:: WHAT THE TASK ASKS ::
Keep to one stretch of the data below, the lines from the one with "但是，人工智能正变得越来越强" up to and including the one with "他认为，学习编程是值得的，它", and return that stretch exactly.

Stored data entries:

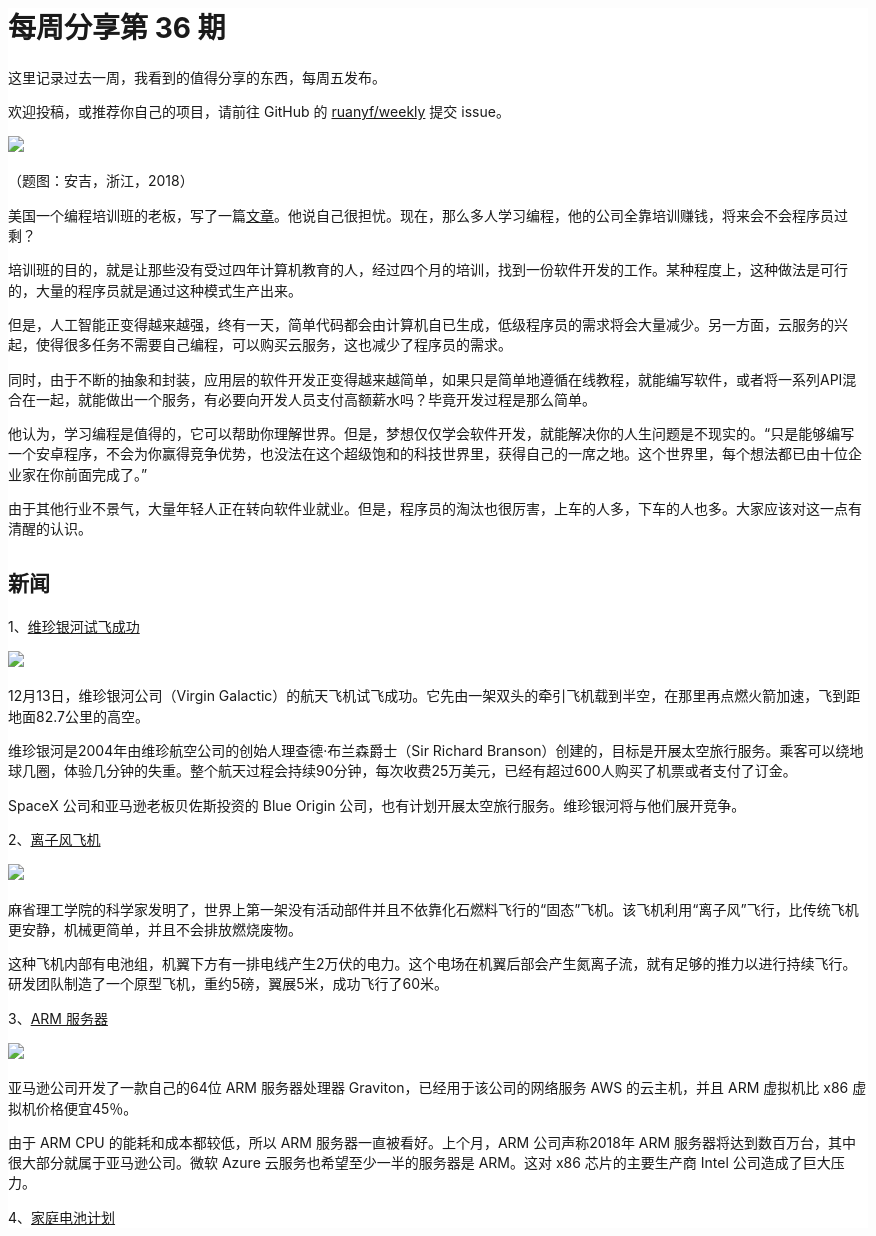 # 每周分享第 36 期

这里记录过去一周，我看到的值得分享的东西，每周五发布。

欢迎投稿，或推荐你自己的项目，请前往 GitHub 的 [ruanyf/weekly](https://github.com/ruanyf/weekly) 提交 issue。

![](https://www.wangbase.com/blogimg/asset/201812/bg2018122129.jpg)

（题图：安吉，浙江，2018）

美国一个编程培训班的老板，写了一篇[文章](https://www.forbes.com/sites/rajatbhageria/2017/09/10/is-learning-how-to-code-still-worth-it/)。他说自己很担忧。现在，那么多人学习编程，他的公司全靠培训赚钱，将来会不会程序员过剩？

培训班的目的，就是让那些没有受过四年计算机教育的人，经过四个月的培训，找到一份软件开发的工作。某种程度上，这种做法是可行的，大量的程序员就是通过这种模式生产出来。

但是，人工智能正变得越来越强，终有一天，简单代码都会由计算机自已生成，低级程序员的需求将会大量减少。另一方面，云服务的兴起，使得很多任务不需要自己编程，可以购买云服务，这也减少了程序员的需求。

同时，由于不断的抽象和封装，应用层的软件开发正变得越来越简单，如果只是简单地遵循在线教程，就能编写软件，或者将一系列API混合在一起，就能做出一个服务，有必要向开发人员支付高额薪水吗？毕竟开发过程是那么简单。

他认为，学习编程是值得的，它可以帮助你理解世界。但是，梦想仅仅学会软件开发，就能解决你的人生问题是不现实的。“只是能够编写一个安卓程序，不会为你赢得竞争优势，也没法在这个超级饱和的科技世界里，获得自己的一席之地。这个世界里，每个想法都已由十位企业家在你前面完成了。”

由于其他行业不景气，大量年轻人正在转向软件业就业。但是，程序员的淘汰也很厉害，上车的人多，下车的人也多。大家应该对这一点有清醒的认识。

## 新闻

1、[维珍银河试飞成功](https://www.bbc.com/news/business-46550862)

![](https://www.wangbase.com/blogimg/asset/201812/bg2018122102.jpg)

12月13日，维珍银河公司（Virgin Galactic）的航天飞机试飞成功。它先由一架双头的牵引飞机载到半空，在那里再点燃火箭加速，飞到距地面82.7公里的高空。

维珍银河是2004年由维珍航空公司的创始人理查德·布兰森爵士（Sir Richard Branson）创建的，目标是开展太空旅行服务。乘客可以绕地球几圈，体验几分钟的失重。整个航天过程会持续90分钟，每次收费25万美元，已经有超过600人购买了机票或者支付了订金。

SpaceX 公司和亚马逊老板贝佐斯投资的 Blue Origin 公司，也有计划开展太空旅行服务。维珍银河将与他们展开竞争。

2、[离子风飞机](https://edition.cnn.com/travel/article/mit-ion-plane-intl/index.html)

![](https://www.wangbase.com/blogimg/asset/201812/bg2018122103.jpg)

麻省理工学院的科学家发明了，世界上第一架没有活动部件并且不依靠化石燃料飞行的“固态”飞机。该飞机利用“离子风”飞行，比传统飞机更安静，机械更简单，并且不会排放燃烧废物。

这种飞机内部有电池组，机翼下方有一排电线产生2万伏的电力。这个电场在机翼后部会产生氮离子流，就有足够的推力以进行持续飞行。研发团队制造了一个原型飞机，重约5磅，翼展5米，成功飞行了60米。

3、[ARM 服务器](https://www.theregister.co.uk/2018/11/27/amazon_aws_a1/)

![](https://www.wangbase.com/blogimg/asset/201812/bg2018122104.jpg)

亚马逊公司开发了一款自己的64位 ARM 服务器处理器 Graviton，已经用于该公司的网络服务 AWS 的云主机，并且 ARM 虚拟机比 x86 虚拟机价格便宜45％。

由于 ARM CPU 的能耗和成本都较低，所以 ARM 服务器一直被看好。上个月，ARM 公司声称2018年 ARM 服务器将达到数百万台，其中很大部分就属于亚马逊公司。微软 Azure 云服务也希望至少一半的服务器是 ARM。这对 x86 芯片的主要生产商 Intel 公司造成了巨大压力。

4、[家庭电池计划](https://arstechnica.com/information-technology/2018/11/south-australia-is-fueling-energy-storage-investment/)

:: COMPLETED TASK ::
但是，人工智能正变得越来越强，终有一天，简单代码都会由计算机自已生成，低级程序员的需求将会大量减少。另一方面，云服务的兴起，使得很多任务不需要自己编程，可以购买云服务，这也减少了程序员的需求。

同时，由于不断的抽象和封装，应用层的软件开发正变得越来越简单，如果只是简单地遵循在线教程，就能编写软件，或者将一系列API混合在一起，就能做出一个服务，有必要向开发人员支付高额薪水吗？毕竟开发过程是那么简单。

他认为，学习编程是值得的，它可以帮助你理解世界。但是，梦想仅仅学会软件开发，就能解决你的人生问题是不现实的。“只是能够编写一个安卓程序，不会为你赢得竞争优势，也没法在这个超级饱和的科技世界里，获得自己的一席之地。这个世界里，每个想法都已由十位企业家在你前面完成了。”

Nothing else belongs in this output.